What you are asked to do:
Below is a block of records; please copy all of them exactly.

-------- Supplied material --------

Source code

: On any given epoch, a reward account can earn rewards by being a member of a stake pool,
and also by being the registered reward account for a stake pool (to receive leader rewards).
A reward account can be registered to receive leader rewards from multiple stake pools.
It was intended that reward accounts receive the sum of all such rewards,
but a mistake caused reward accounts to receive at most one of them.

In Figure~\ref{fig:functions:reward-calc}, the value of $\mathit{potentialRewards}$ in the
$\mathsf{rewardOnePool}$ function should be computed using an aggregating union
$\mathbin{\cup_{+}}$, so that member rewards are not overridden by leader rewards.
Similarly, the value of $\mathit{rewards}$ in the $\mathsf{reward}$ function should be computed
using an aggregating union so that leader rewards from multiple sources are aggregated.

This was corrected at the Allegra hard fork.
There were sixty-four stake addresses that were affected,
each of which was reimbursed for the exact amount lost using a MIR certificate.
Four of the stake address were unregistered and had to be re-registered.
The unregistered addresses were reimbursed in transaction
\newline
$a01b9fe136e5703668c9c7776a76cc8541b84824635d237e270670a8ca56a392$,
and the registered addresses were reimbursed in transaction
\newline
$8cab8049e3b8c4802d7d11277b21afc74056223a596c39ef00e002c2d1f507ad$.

--------

Solution for this task:
Source code

: On any given epoch, a reward account can earn rewards by being a member of a stake pool,
and also by being the registered reward account for a stake pool (to receive leader rewards).
A reward account can be registered to receive leader rewards from multiple stake pools.
It was intended that reward accounts receive the sum of all such rewards,
but a mistake caused reward accounts to receive at most one of them.

In Figure~\ref{fig:functions:reward-calc}, the value of $\mathit{potentialRewards}$ in the
$\mathsf{rewardOnePool}$ function should be computed using an aggregating union
$\mathbin{\cup_{+}}$, so that member rewards are not overridden by leader rewards.
Similarly, the value of $\mathit{rewards}$ in the $\mathsf{reward}$ function should be computed
using an aggregating union so that leader rewards from multiple sources are aggregated.

This was corrected at the Allegra hard fork.
There were sixty-four stake addresses that were affected,
each of which was reimbursed for the exact amount lost using a MIR certificate.
Four of the stake address were unregistered and had to be re-registered.
The unregistered addresses were reimbursed in transaction
\newline
$a01b9fe136e5703668c9c7776a76cc8541b84824635d237e270670a8ca56a392$,
and the registered addresses were reimbursed in transaction
\newline
$8cab8049e3b8c4802d7d11277b21afc74056223a596c39ef00e002c2d1f507ad$.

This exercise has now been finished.